Mr. Picard and other members of the board said they would like to host a public hearing to determine how the townspeople feel about the matter.

Mr. Vitacco said his department will draft a proposed bylaw that would allow drive-thrus. Those businesses would have to obtain a special permit from the zoning board of appeals and be restricted to the town’s business corridor.

The public hearing is expected to be scheduled in the next few weeks.

No public hearing is necessary for the other zoning changes because they were vetted at a public hearing last year.

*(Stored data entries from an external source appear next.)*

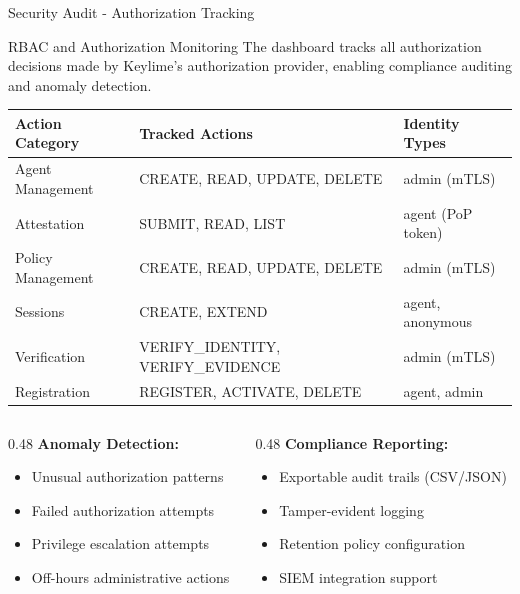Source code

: \begin{frame}{Security Audit - Authorization Tracking}
  \begin{block}{RBAC and Authorization Monitoring}
    \scriptsize
    The dashboard tracks all authorization decisions made by Keylime's authorization provider,
    enabling compliance auditing and anomaly detection.
  \end{block}

  \vspace{0.1cm}

  \scriptsize
  \begin{center}
    \begin{tabular}{|l|l|l|}
      \hline
      \textbf{Action Category} & \textbf{Tracked Actions} & \textbf{Identity Types} \\
      \hline
      \hline
      Agent Management & CREATE, READ, UPDATE, DELETE & admin (mTLS) \\
      \hline
      Attestation & SUBMIT, READ, LIST & agent (PoP token) \\
      \hline
      Policy Management & CREATE, READ, UPDATE, DELETE & admin (mTLS) \\
      \hline
      Sessions & CREATE, EXTEND & agent, anonymous \\
      \hline
      Verification & VERIFY\_IDENTITY, VERIFY\_EVIDENCE & admin (mTLS) \\
      \hline
      Registration & REGISTER, ACTIVATE, DELETE & agent, admin \\
      \hline
    \end{tabular}
  \end{center}

  \vspace{0.2cm}

  \begin{columns}[T]
    \begin{column}{0.48\textwidth}
      \textbf{Anomaly Detection:}
      \begin{itemize}
        \item Unusual authorization patterns
        \item Failed authorization attempts
        \item Privilege escalation attempts
        \item Off-hours administrative actions
      \end{itemize}
    \end{column}
    \begin{column}{0.48\textwidth}
      \textbf{Compliance Reporting:}
      \begin{itemize}
        \item Exportable audit trails (CSV/JSON)
        \item Tamper-evident logging
        \item Retention policy configuration
        \item SIEM integration support
      \end{itemize}
    \end{column}
  \end{columns}
\end{frame}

Easing the regulations governing accessory dwelling units was suggested by the planning board in 2019 at the behest of the Cape Cod Commission.

The regional planning agency suggested that all Cape towns allow accessory dwelling units (ADUs) as a “by right” accessory use for single-family dwellings. That means that such apartments would be allowed without the owners having to apply for special permits.

The Cape Cod Commission—and Massachusetts officials—continue to look at zoning bylaws throughout the commonwealth that might have helped create a housing shortage crisis in many regions.

Allowing accessory dwelling units would create more housing for seniors and younger workers who are currently priced out of several municipalities, especially on the Cape, government agencies have said.

The existing Sandwich bylaw seeks to prohibit a landlord from subdividing a single-family house and renting out both units.

The planning board removed the term “guest house” from the regulations, since the definition of the ADU covers all guest houses. Also, the planners agreed to consolidate the rules governing in-law apartments into the ADU bylaw.

Currently, in-law or relative’s quarters are allowed, but they must be separate from the main home.

Other zoning bylaw changes include adding an affordable housing component to cottage colony conversions—to condominiums or year-round rentals.

Under the proposed bylaw, at least 10 percent of such converted units must be made affordable—priced for people who earn substantially less than the median income for Barnstable County.

The new regulations also call for the addition of at least 10 percent affordable units be incorporated into all future cluster developments—complexes of higher density than standard single-family subdivisions.